Civ. 2e, 8 oct. 2020, n° 19-15.684
Le conducteur d’un véhicule automobile à bord duquel se trouvaient deux passagers s’était engagé sur un passage à niveau, lorsqu’il fut dépassé par un autre véhicule. L’intersection se trouvant ainsi encombrée, le premier conducteur opéra une marche arrière qui eut pour effet, la chaussée étant verglacée, d’immobiliser la partie arrière de son véhicule sur la voie ferrée. L’approche d’un train ayant été annoncée, les deux passagers descendirent du véhicule mais à défaut sans doute de célérité suffisante, furent gravement blessés par la collision du train avec l’arrière du véhicule. Après avoir indemnisé les deux victimes, l’assureur du conducteur assigna la SNCF ainsi que le conducteur du second véhicule présent sur les lieux du dommage afin qu’ils soient condamnés à lui rembourser les sommes versées.
Par un arrêt mixte du 13 novembre 2017, devenu irrévocable, la cour d’appel a d’abord dit que le second véhicule mis en cause n’était pas impliqué dans l’accident et rejeté en conséquence le recours en contribution formé contre son conducteur. De même, il rejeta son recours subrogatoire formé contre la SNCF en ce qu’il l’avait fondé sur une faute de conduite du conducteur du train, en qualité de préposé, auquel il imputait une vitesse excessive ainsi qu’un freinage tardif à l’origine des dommages subis. L’assureur fonda alors son recours subrogatoire sur la seule responsabilité du fait des choses, la SNCF étant mise en cause en qualité de gardienne du train instrument du dommage.
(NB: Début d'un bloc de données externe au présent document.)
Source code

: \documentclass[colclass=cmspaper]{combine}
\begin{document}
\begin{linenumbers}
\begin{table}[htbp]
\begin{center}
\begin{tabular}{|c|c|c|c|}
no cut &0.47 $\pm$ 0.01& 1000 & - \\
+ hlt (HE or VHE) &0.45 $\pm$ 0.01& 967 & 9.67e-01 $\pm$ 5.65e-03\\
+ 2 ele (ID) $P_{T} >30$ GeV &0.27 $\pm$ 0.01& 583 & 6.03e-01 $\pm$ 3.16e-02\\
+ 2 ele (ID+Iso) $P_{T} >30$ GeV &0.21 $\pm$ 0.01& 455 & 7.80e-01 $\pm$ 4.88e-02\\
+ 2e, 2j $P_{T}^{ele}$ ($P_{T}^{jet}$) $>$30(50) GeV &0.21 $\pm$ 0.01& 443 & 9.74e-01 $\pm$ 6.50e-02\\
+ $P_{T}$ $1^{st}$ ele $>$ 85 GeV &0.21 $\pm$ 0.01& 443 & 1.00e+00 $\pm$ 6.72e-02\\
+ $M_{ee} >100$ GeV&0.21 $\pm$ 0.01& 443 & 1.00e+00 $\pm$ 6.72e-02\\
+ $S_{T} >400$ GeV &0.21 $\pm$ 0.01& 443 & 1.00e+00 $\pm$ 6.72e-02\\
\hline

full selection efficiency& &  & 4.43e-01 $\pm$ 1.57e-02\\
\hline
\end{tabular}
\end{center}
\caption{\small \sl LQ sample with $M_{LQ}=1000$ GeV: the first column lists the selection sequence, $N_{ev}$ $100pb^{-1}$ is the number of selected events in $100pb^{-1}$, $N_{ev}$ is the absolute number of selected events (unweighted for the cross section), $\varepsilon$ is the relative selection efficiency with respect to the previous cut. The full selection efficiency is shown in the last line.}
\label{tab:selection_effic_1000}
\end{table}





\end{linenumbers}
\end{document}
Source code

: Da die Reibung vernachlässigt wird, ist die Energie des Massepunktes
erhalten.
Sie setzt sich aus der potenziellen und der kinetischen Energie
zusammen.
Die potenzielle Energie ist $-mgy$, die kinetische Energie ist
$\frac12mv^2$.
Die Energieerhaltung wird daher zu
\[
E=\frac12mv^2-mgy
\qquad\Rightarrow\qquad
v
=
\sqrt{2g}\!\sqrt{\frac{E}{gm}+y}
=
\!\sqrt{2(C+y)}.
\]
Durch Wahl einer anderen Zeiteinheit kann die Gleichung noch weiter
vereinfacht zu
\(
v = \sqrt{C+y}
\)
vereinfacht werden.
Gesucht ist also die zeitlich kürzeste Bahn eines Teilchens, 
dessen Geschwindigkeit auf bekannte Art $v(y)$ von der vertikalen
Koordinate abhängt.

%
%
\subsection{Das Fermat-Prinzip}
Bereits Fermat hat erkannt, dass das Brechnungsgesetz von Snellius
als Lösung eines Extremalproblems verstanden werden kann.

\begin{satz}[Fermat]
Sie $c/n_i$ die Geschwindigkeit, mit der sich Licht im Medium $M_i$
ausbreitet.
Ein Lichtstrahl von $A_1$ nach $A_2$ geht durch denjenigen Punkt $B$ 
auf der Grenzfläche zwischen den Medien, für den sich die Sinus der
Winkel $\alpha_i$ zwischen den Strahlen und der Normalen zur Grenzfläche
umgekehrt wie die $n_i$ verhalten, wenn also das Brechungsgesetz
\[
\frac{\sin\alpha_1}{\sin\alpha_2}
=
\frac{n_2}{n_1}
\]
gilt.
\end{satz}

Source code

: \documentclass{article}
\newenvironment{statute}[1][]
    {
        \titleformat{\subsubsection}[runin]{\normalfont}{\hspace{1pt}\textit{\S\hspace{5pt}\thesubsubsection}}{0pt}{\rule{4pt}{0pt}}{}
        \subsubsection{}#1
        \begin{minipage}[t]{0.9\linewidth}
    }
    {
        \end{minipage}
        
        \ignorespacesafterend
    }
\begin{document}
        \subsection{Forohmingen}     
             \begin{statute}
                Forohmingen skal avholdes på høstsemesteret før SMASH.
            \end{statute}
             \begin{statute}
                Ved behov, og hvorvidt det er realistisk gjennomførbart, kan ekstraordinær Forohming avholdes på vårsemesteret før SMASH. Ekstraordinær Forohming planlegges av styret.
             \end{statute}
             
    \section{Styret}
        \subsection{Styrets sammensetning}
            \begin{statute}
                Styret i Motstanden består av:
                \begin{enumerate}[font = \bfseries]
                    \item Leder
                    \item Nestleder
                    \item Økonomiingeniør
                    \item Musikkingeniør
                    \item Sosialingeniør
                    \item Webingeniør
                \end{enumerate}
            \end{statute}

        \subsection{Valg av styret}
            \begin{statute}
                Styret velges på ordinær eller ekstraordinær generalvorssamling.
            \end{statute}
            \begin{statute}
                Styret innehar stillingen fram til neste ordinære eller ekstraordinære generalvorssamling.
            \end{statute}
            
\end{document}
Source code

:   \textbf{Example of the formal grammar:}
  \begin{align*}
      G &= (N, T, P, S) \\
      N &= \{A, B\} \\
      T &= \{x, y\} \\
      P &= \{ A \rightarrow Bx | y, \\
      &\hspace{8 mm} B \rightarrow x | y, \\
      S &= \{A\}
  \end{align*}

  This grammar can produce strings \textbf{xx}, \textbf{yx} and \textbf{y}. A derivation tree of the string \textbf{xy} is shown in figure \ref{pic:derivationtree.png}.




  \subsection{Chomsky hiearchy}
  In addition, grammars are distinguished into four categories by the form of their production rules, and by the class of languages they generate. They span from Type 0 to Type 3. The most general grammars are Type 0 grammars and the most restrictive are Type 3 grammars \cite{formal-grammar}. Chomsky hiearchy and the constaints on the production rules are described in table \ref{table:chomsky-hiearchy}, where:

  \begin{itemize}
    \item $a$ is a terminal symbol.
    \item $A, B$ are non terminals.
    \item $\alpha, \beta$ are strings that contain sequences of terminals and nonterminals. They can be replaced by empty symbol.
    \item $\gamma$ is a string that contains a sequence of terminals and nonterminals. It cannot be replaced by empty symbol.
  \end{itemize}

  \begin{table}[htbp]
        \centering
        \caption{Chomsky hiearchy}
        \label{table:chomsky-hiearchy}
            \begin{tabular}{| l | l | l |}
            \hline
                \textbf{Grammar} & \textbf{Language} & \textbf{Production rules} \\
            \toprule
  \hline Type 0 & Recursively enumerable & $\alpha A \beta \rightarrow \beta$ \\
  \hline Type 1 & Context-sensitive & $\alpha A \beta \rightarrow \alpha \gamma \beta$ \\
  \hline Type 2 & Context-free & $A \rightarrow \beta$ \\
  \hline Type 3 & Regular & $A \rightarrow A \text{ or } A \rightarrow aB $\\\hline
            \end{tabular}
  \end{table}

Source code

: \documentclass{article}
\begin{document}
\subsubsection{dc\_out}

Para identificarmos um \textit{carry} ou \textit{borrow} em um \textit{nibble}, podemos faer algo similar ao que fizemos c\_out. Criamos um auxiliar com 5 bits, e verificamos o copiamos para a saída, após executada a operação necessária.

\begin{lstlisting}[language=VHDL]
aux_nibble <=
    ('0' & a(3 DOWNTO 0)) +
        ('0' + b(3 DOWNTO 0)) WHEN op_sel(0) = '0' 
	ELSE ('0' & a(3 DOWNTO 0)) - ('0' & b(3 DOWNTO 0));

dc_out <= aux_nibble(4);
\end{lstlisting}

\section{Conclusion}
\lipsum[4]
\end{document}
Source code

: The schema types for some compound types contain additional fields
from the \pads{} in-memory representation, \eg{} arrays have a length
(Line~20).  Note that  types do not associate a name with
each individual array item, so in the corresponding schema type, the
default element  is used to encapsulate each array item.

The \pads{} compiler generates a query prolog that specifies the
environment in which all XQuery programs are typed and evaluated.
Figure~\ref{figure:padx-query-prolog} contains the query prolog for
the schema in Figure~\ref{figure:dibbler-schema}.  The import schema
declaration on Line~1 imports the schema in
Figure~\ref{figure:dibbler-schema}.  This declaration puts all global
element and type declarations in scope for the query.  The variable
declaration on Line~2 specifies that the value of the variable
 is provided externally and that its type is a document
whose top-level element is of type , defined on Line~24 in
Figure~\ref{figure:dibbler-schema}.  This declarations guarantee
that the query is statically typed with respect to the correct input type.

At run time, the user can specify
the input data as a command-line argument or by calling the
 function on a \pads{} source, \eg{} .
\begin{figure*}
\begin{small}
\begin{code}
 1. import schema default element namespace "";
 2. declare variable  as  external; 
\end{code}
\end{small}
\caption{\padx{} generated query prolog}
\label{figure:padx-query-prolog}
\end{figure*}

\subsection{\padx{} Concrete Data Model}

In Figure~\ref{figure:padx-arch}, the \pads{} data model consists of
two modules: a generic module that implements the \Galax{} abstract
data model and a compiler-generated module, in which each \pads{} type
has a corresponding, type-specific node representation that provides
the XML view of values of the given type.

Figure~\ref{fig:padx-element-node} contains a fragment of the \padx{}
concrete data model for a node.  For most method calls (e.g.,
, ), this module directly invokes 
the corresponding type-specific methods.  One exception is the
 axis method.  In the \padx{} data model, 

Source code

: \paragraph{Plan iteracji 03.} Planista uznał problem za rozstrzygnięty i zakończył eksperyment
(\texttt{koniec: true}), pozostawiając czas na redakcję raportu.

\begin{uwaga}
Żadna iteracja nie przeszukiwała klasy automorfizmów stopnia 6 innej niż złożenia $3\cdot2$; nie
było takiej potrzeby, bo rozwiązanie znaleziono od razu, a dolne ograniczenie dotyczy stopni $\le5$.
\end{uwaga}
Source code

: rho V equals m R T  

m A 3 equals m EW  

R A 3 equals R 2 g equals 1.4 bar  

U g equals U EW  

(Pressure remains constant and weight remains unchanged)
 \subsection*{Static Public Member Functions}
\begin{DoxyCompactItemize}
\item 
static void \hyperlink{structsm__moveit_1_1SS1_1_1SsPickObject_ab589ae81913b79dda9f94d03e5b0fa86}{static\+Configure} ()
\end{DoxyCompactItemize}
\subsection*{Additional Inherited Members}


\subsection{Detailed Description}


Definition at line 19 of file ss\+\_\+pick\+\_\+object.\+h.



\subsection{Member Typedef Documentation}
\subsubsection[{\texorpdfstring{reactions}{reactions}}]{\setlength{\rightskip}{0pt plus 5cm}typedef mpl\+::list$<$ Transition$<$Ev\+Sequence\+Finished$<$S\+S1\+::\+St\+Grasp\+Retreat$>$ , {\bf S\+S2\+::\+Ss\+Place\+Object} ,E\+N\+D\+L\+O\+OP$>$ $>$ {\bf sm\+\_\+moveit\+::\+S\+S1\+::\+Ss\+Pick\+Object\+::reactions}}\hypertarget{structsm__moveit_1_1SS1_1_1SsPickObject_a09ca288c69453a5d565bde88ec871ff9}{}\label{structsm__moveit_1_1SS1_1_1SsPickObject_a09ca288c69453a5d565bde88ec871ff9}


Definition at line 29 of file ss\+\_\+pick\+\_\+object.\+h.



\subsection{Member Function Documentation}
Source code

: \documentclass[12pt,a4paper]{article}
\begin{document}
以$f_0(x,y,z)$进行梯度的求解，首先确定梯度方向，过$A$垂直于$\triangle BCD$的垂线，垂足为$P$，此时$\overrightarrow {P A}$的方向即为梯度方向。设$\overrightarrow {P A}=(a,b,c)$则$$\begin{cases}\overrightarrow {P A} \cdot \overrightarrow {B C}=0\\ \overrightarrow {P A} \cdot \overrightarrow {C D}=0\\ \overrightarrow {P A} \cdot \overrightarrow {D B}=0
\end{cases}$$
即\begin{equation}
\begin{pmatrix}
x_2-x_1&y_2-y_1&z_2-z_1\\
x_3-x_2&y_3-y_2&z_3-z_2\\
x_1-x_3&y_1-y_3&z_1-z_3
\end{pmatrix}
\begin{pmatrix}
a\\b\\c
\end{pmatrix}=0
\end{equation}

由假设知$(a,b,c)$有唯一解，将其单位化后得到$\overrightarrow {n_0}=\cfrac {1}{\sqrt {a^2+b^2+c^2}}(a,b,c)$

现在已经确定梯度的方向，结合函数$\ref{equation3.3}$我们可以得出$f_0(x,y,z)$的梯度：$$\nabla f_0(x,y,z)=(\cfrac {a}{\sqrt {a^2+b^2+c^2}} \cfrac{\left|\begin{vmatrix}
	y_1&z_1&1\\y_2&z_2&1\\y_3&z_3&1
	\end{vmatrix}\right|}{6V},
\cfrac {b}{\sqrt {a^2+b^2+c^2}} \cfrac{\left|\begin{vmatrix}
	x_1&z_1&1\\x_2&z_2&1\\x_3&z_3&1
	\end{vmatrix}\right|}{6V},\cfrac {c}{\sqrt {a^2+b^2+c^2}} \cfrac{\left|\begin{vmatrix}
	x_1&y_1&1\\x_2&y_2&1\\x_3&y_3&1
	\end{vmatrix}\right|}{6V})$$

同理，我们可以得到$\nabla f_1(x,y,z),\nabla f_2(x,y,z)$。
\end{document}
En effet, l'assureur ne pouvait valablement l’exercer sur le fondement, initialement envisagé, de la responsabilité du commettant du fait de son préposé (C. civ., art. 1242, al. 5), laquelle permet à la victime d’obtenir la réparation de son préjudice auprès de celui détenant une autorité sur l’auteur du fait dommageable, provenant le plus souvent d’un contrat de travail. Dans l’hypothèse de l’espèce où le préposé utilise une chose, l’action en responsabilité fondée sur l’article 1242, alinéa 1er, du Code civil, est par exception au recours en principe formé contre son préposé, directement dirigée contre le commettant, seul susceptible d’être gardien de la chose, la qualité de gardien étant incompatible avec celle de préposé, ce dernier étant, par définition, privé d’autonomie. Or si l’assureur avait bien dirigé son action contre le commettant (la SNCF), il l’avait fondée sur la faute du préposé, alors que le préposé bénéficie par principe d’une immunité civile personnelle à l’égard de la victime dès lors qu’il est resté dans le cadre de sa mission (Cass., ass. plén., 25 févr. 2000, Costedoat, n° 97.17.378 et 97-20.152). La portée très générale de cette solution a conduit la Cour de cassation, dans un arrêt de principe, à considérer qu’elle trouvait également à s’appliquer dans le domaine des accidents de la circulation. C’est pourquoi la victime ne peut-pas invoquer la faute du préposé gardien du véhicule d’un accident de la route dès lors que celui-ci est resté dans le cadre de sa mission (Civ. 2e, 28 mai 2009, n° 08-13.310). L’action en l’espèce fondée sur la faute du conducteur du train, resté dans le cadre de la mission que la SNCF lui avait confiée, ne pouvait donc prospérer.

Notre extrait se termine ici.